A possible campuswide ban on tobacco products at the state’s public colleges and universities would force serious consideration because more than a quarter of adults aged 18-24 are smokers, area college officials said.
James Tuschman, chairman of the Ohio Board of Regents, told The (Cleveland) Plain Dealer that he plans to introduce a resolution later this month asking the state’s public schools to ban tobacco, an effort driven in part by the chief executive of the Cleveland Clinic.
The decision to ban tobacco would fall to each school’s Board of Trustees.
Of the region’s schools, Miami University and Cedarville University already have campuswide bans.
Smoking is not allowed anywhere on Miami’s campus, while Cedarville doesn’t allow even possession of tobacco products.
A Middletown Journal survey of regional colleges showed a variety of policies in place, although all ban smoking inside buildings.
There are differences in the distance smokers must be from building entrances (usually 15 to 25 feet), availability of specific smoking areas and other specifics.
“We saw a pretty significant decrease (in smoking) when the policy went into place,” said Leslie Haxby McNeill, assistant director in the Office of Student Wellness at Miami University. “It can have an effect, and it needs serious consideration.”
The Ohio Department of Health last year produced a packet of information and suggestions for schools considering stronger policies against tobacco use. The ODH cited statistics showing that tobacco companies spend $724 million per year to market tobacco products in Ohio.
Officials said they hope stronger tobacco policies will stop beginning or increased smoking while students are on campuses. Nationally, 27 percent of people ages 18-24 are smokers, and 40 percent of college-age smokers began or increased smoking after starting college, according to the ODH.
Similar research helped influence Tuschman’s stance on tobacco, he told The Plain Dealer.
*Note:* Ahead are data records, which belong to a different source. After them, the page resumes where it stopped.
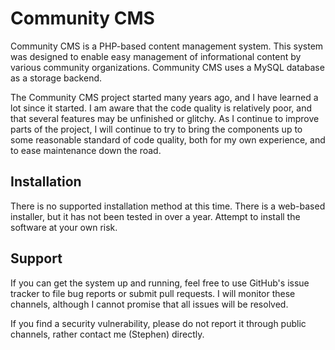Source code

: Community CMS
=============

Community CMS is a PHP-based content management system. This system was designed to enable easy management of informational content by various community organizations. Community CMS uses a MySQL database as a storage backend.

The Community CMS project started many years ago, and I have learned a lot since it started. I am aware that the code quality is relatively poor, and that several features may be unfinished or glitchy. As I continue to improve parts of the project, I will continue to try to bring the components up to some reasonable standard of code quality, both for my own experience, and to ease maintenance down the road.

Installation
------------

There is no supported installation method at this time. There is a web-based installer, but it has not been tested in over a year. Attempt to install the software at your own risk.

Support
-------

If you can get the system up and running, feel free to use GitHub's issue tracker to file bug reports or submit pull requests. I will monitor these channels, although I cannot promise that all issues will be resolved.

If you find a security vulnerability, please do not report it through public channels, rather contact me (Stephen) directly.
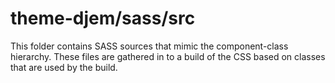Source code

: # theme-djem/sass/src

This folder contains SASS sources that mimic the component-class hierarchy. These files
are gathered in to a build of the CSS based on classes that are used by the build.
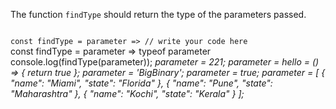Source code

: The function `findType` should return the type of the parameters passed.

<codeblock language="javascript" type="exercise" testMode="multipleInput">
<code>
const findType = parameter => // write your code here
</code>

<solution>
const findType = parameter => typeof parameter
</solution>

<testcases>
<caller>
console.log(findType(parameter));
</caller>
<testcase>
<i>
parameter = 221;
</i>
</testcase>
<testcase>
<i>
parameter = hello = () => {
    return true
};
</i>
</testcase>
<testcase>
<i>
parameter = 'BigBinary';
</i>
</testcase>
<testcase>
<i>
parameter = true;
</i>
</testcase>
<testcase>
<i>
parameter = [
    {
        "name": "Miami",
        "state": "Florida"
    },
    {
        "name": "Pune",
        "state": "Maharashtra"
    },
    {
        "name": "Kochi",
        "state": "Kerala"
    }
];
</i>
</testcase>
</testcases>
</codeblock>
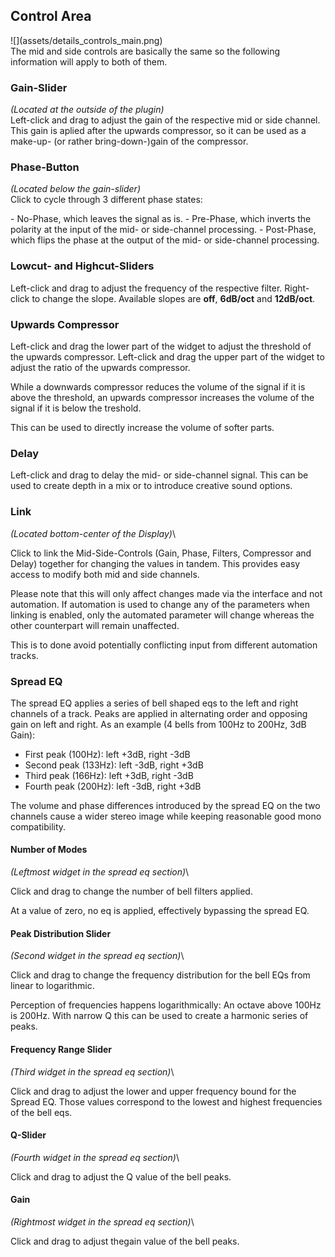 <h2 class="txt-blue">Control Area</h2>
<div class="image">
![](assets/details_controls_main.png)
</div>

<div class="quote bg-yellow">
The mid and side controls are basically the same so the following information will
apply to both of them.
</div>

### Gain-Slider
<span class="txt-yellow">*(Located at the outside of the plugin)*</span>\
Left-click and drag to adjust the gain of the respective mid or side channel. This gain is aplied after the upwards compressor, so it can be used as a make-up- (or rather bring-down-)gain of the compressor.

### Phase-Button
<span class="txt-yellow">*(Located below the gain-slider)*</span>\
Click to cycle through 3 different phase states:

<div class="block bg-dark-1">
- <span class="txt-purple">No-Phase</span>, which leaves the signal as is.
- <span class="txt-purple">Pre-Phase</span>, which inverts the polarity at the input of the mid- or side-channel processing.
- <span class="txt-purple">Post-Phase</span>, which flips the phase at the output of the mid- or side-channel processing.
</div>

### Lowcut- and Highcut-Sliders
Left-click and drag to adjust the frequency of the respective filter. Right-click to change the slope. Available slopes are **off**, **6dB/oct** and **12dB/oct**.


### Upwards Compressor
Left-click and drag the lower part of the widget to adjust the threshold of the upwards compressor.
Left-click and drag the upper part of the widget to adjust the ratio of the upwards compressor.

While a downwards compressor reduces the volume of the signal if it is above the threshold, an upwards compressor increases the volume of the signal if it is below the treshold.

This can be used to directly increase the volume of softer parts.

### Delay
Left-click and drag to delay the mid- or side-channel signal. This can be used to create depth in a mix or to introduce creative sound options.

### Link
<span class="txt-yellow">*(Located bottom-center of the Display)*</span>\

Click to link the Mid-Side-Controls (Gain, Phase, Filters, Compressor and Delay) together for changing the values in tandem. 
This provides easy access to modify both mid and side channels.

Please note that this will only affect changes made via the interface and not automation.
If automation is used to change any of the parameters when linking is enabled, only the automated
parameter will change whereas the other counterpart will remain unaffected.

This is to done avoid potentially conflicting input from different automation tracks.
<div class="pb"></div>


### Spread EQ

The spread EQ applies a series of bell shaped eqs to the left and right channels of a track.
Peaks are applied in alternating order and opposing gain on left and right.
As an example (4 bells from 100Hz to 200Hz, 3dB Gain):
- First peak (100Hz): left +3dB, right -3dB
- Second peak (133Hz): left -3dB, right +3dB
- Third peak (166Hz): left +3dB, right -3dB
- Fourth peak (200Hz): left -3dB, right +3dB


The volume and phase differences introduced by the spread EQ on the two channels cause a wider stereo image while keeping reasonable good mono compatibility.


#### Number of Modes
<span class="txt-yellow">*(Leftmost widget in the spread eq section)*</span>\

Click and drag to change the number of bell filters applied.

At a value of zero, no eq is applied, effectively bypassing the spread EQ.

#### Peak Distribution Slider
<span class="txt-yellow">*(Second widget in the spread eq section)*</span>\

Click and drag to change the frequency distribution for the bell EQs from linear to logarithmic.

Perception of frequencies happens logarithmically: An octave above 100Hz is 200Hz. With narrow Q this can be used to create a harmonic series of peaks.

#### Frequency Range Slider
<span class="txt-yellow">*(Third widget in the spread eq section)*</span>\

Click and drag to adjust the lower and upper frequency bound for the Spread EQ. Those values correspond to the lowest and highest frequencies of the bell eqs.

#### Q-Slider
<span class="txt-yellow">*(Fourth widget in the spread eq section)*</span>\

Click and drag to adjust the Q value of the bell peaks.

#### Gain

<span class="txt-yellow">*(Rightmost widget in the spread eq section)*</span>\

Click and drag to adjust thegain value of the bell peaks.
A Board of Regents recommendation on tobacco use would be unique because it would enter into the student experience realm of campuses, said Dan Abrahamowicz, vice president for student affairs at Wright State University.
“Mostly they act in areas like switching to semesters or other administrative issues,” he said. “But this is the health dimension, safety dimension, social dimension. They have a concern about the welfare of our campuses, and I think it’s fine to have those suggestions.”
Regional schools said they would consider such a recommendation before taking any action. Student smokers said they would adjust if necessary.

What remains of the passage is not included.